DATA PROVIDED:
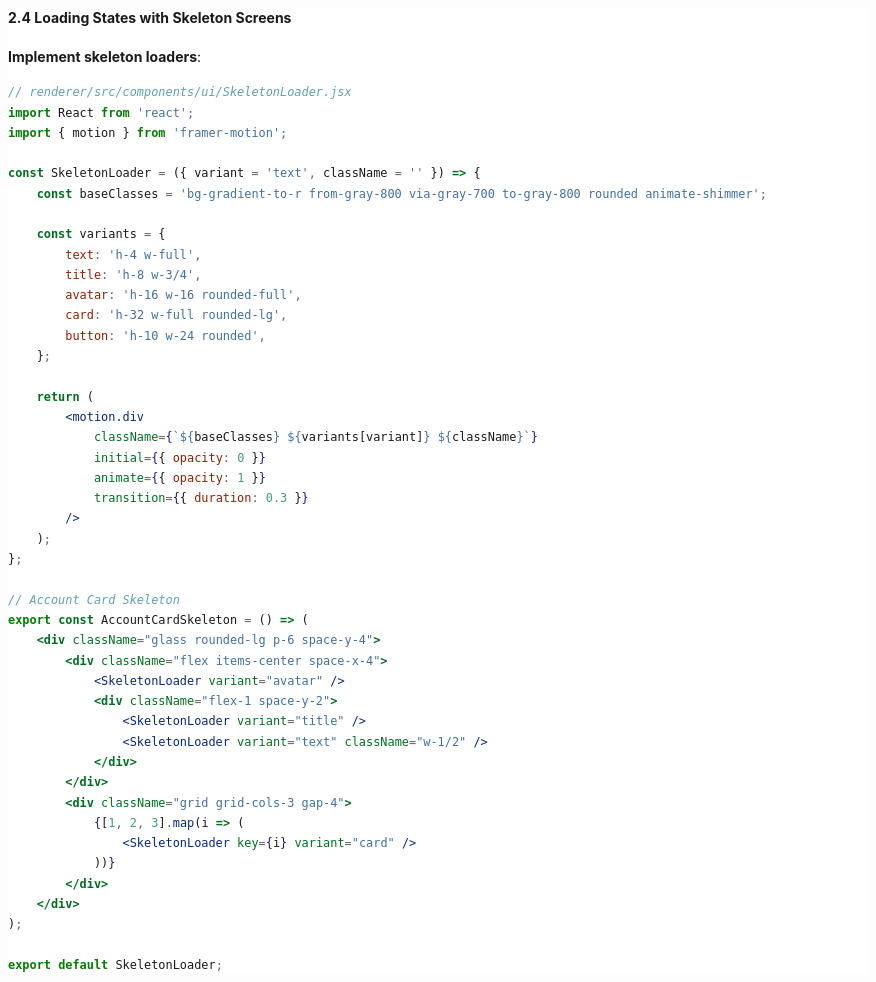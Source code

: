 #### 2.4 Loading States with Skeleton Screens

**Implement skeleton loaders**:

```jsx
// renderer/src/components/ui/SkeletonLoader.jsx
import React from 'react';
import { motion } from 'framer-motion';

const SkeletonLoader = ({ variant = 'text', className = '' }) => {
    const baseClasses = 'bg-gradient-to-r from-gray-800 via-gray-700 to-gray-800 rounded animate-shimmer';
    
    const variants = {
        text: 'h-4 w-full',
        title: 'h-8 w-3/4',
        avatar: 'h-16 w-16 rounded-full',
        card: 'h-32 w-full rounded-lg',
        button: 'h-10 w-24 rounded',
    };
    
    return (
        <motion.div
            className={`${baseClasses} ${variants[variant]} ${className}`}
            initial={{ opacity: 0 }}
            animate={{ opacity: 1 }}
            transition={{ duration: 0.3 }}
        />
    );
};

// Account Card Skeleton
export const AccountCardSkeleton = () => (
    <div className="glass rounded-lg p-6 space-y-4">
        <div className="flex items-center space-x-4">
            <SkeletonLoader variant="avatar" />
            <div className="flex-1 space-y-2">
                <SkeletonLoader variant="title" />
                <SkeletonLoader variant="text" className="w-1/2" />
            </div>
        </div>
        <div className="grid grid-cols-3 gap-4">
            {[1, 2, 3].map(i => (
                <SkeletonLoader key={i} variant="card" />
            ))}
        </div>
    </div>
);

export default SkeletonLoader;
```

EXERCISE BRIEF: Search the entries above for the string "full". Copy each line that holds it.

SOLUTION TO THIS EXERCISE:
        text: 'h-4 w-full',
        avatar: 'h-16 w-16 rounded-full',
        card: 'h-32 w-full rounded-lg',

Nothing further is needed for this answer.